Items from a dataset

+ + + +

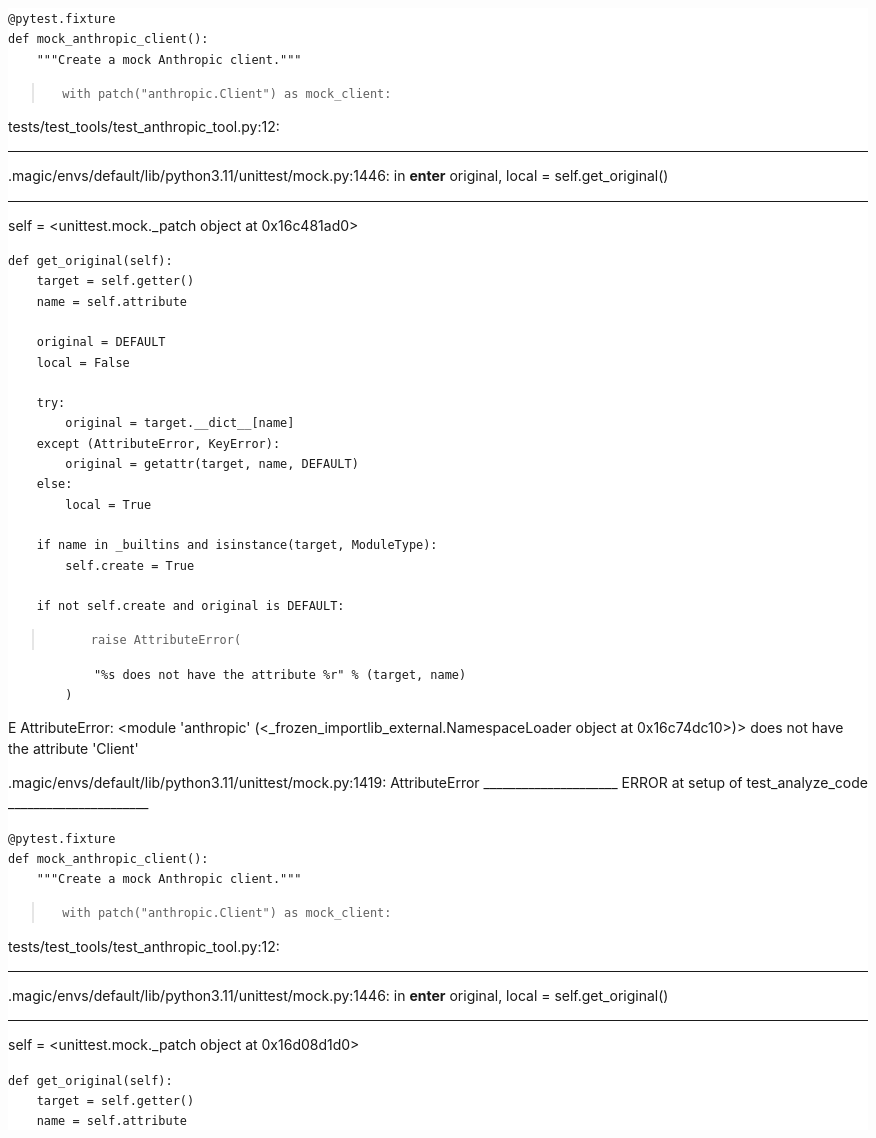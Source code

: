     @pytest.fixture
    def mock_anthropic_client():
        """Create a mock Anthropic client."""
>       with patch("anthropic.Client") as mock_client:

tests/test_tools/test_anthropic_tool.py:12: 
_ _ _ _ _ _ _ _ _ _ _ _ _ _ _ _ _ _ _ _ _ _ _ _ _ _ _ _ _ _ _ _ _ _ _ _ _ _ _ _ 
.magic/envs/default/lib/python3.11/unittest/mock.py:1446: in __enter__
    original, local = self.get_original()
_ _ _ _ _ _ _ _ _ _ _ _ _ _ _ _ _ _ _ _ _ _ _ _ _ _ _ _ _ _ _ _ _ _ _ _ _ _ _ _ 

self = <unittest.mock._patch object at 0x16c481ad0>

    def get_original(self):
        target = self.getter()
        name = self.attribute
    
        original = DEFAULT
        local = False
    
        try:
            original = target.__dict__[name]
        except (AttributeError, KeyError):
            original = getattr(target, name, DEFAULT)
        else:
            local = True
    
        if name in _builtins and isinstance(target, ModuleType):
            self.create = True
    
        if not self.create and original is DEFAULT:
>           raise AttributeError(
                "%s does not have the attribute %r" % (target, name)
            )
E           AttributeError: <module 'anthropic' (<_frozen_importlib_external.NamespaceLoader object at 0x16c74dc10>)> does not have the attribute 'Client'

.magic/envs/default/lib/python3.11/unittest/mock.py:1419: AttributeError
_____________________ ERROR at setup of test_analyze_code ______________________

    @pytest.fixture
    def mock_anthropic_client():
        """Create a mock Anthropic client."""
>       with patch("anthropic.Client") as mock_client:

tests/test_tools/test_anthropic_tool.py:12: 
_ _ _ _ _ _ _ _ _ _ _ _ _ _ _ _ _ _ _ _ _ _ _ _ _ _ _ _ _ _ _ _ _ _ _ _ _ _ _ _ 
.magic/envs/default/lib/python3.11/unittest/mock.py:1446: in __enter__
    original, local = self.get_original()
_ _ _ _ _ _ _ _ _ _ _ _ _ _ _ _ _ _ _ _ _ _ _ _ _ _ _ _ _ _ _ _ _ _ _ _ _ _ _ _ 

self = <unittest.mock._patch object at 0x16d08d1d0>

    def get_original(self):
        target = self.getter()
        name = self.attribute
    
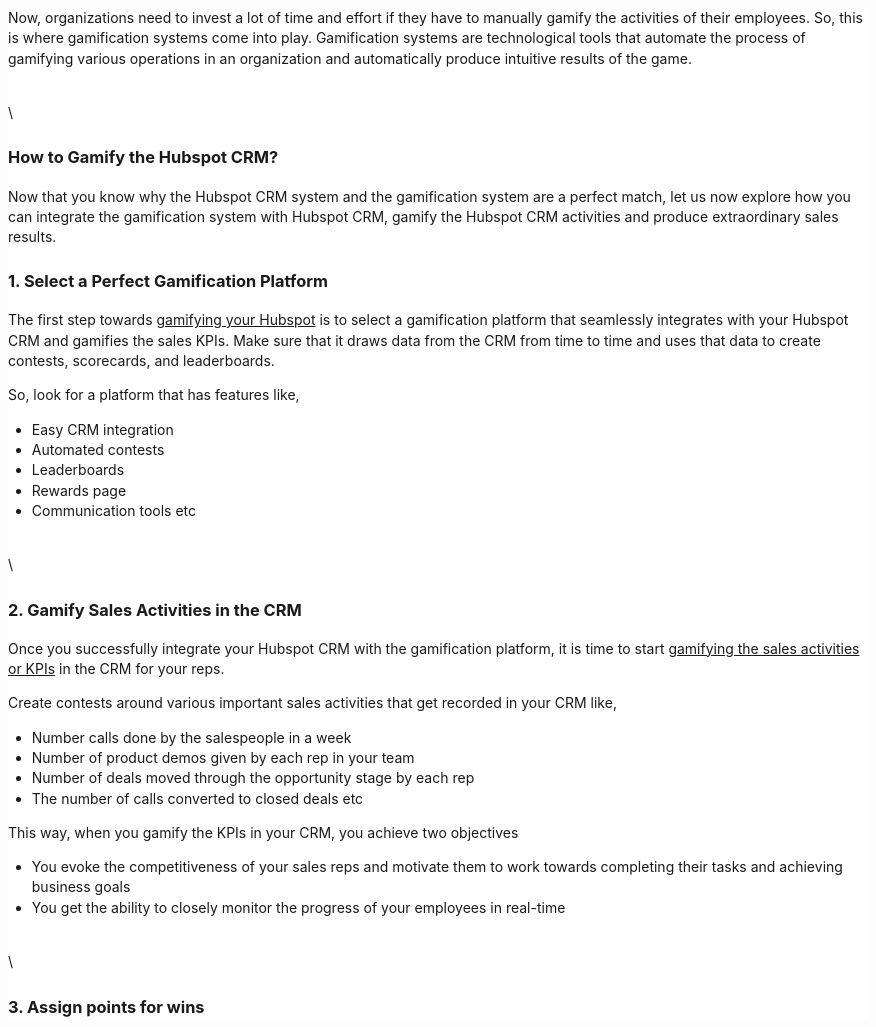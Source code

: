 Now, organizations need to invest a lot of time and effort if they have to manually gamify the activities of their employees. So, this is where gamification systems come into play. Gamification systems are technological tools that automate the process of gamifying various operations in an organization and automatically produce intuitive results of the game.

\
\

### **How to Gamify the Hubspot CRM?**

Now that you know why the Hubspot CRM system and the gamification system are a perfect match, let us now explore how you can integrate the gamification system with Hubspot CRM, gamify the Hubspot CRM activities and produce extraordinary sales results. 

### **1. Select a Perfect Gamification Platform**

The first step towards [gamifying your Hubspot](https://www.smartwinnr.com/post/how-to-increase-the-adoption-of-a-new-system/) is to select a gamification platform that seamlessly integrates with your Hubspot CRM and gamifies the sales KPIs. Make sure that it draws data from the CRM from time to time and uses that data to create contests, scorecards, and leaderboards.

So, look for a platform that has features like,

* Easy CRM integration
* Automated contests
* Leaderboards
* Rewards page
* Communication tools etc

\
\

### **2. Gamify Sales Activities in the CRM**

Once you successfully integrate your Hubspot CRM with the gamification platform, it is time to start [gamifying the sales activities or KPIs](https://www.smartwinnr.com/post/kpi-gamification-how-to-select-kpis/) in the CRM for your reps.

Create contests around various important sales activities that get recorded in your CRM like,

* Number calls done by the salespeople in a week
* Number of product demos given by each rep in your team
* Number of deals moved through the opportunity stage by each rep
* The number of calls converted to closed deals etc

This way, when you gamify the KPIs in your CRM, you achieve two objectives

* You evoke the competitiveness of your sales reps and motivate them to work towards completing their tasks and achieving business goals
* You get the ability to closely monitor the progress of your employees in real-time

\
\

### **3. Assign points for wins**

+ + + +

Copy the entries above exactly, but only from the line holding "So, look for" through the line holding "### **2. Gamify Sales Activities in the CRM**", both included.

So, look for a platform that has features like,

* Easy CRM integration
* Automated contests
* Leaderboards
* Rewards page
* Communication tools etc

\
\

### **2. Gamify Sales Activities in the CRM**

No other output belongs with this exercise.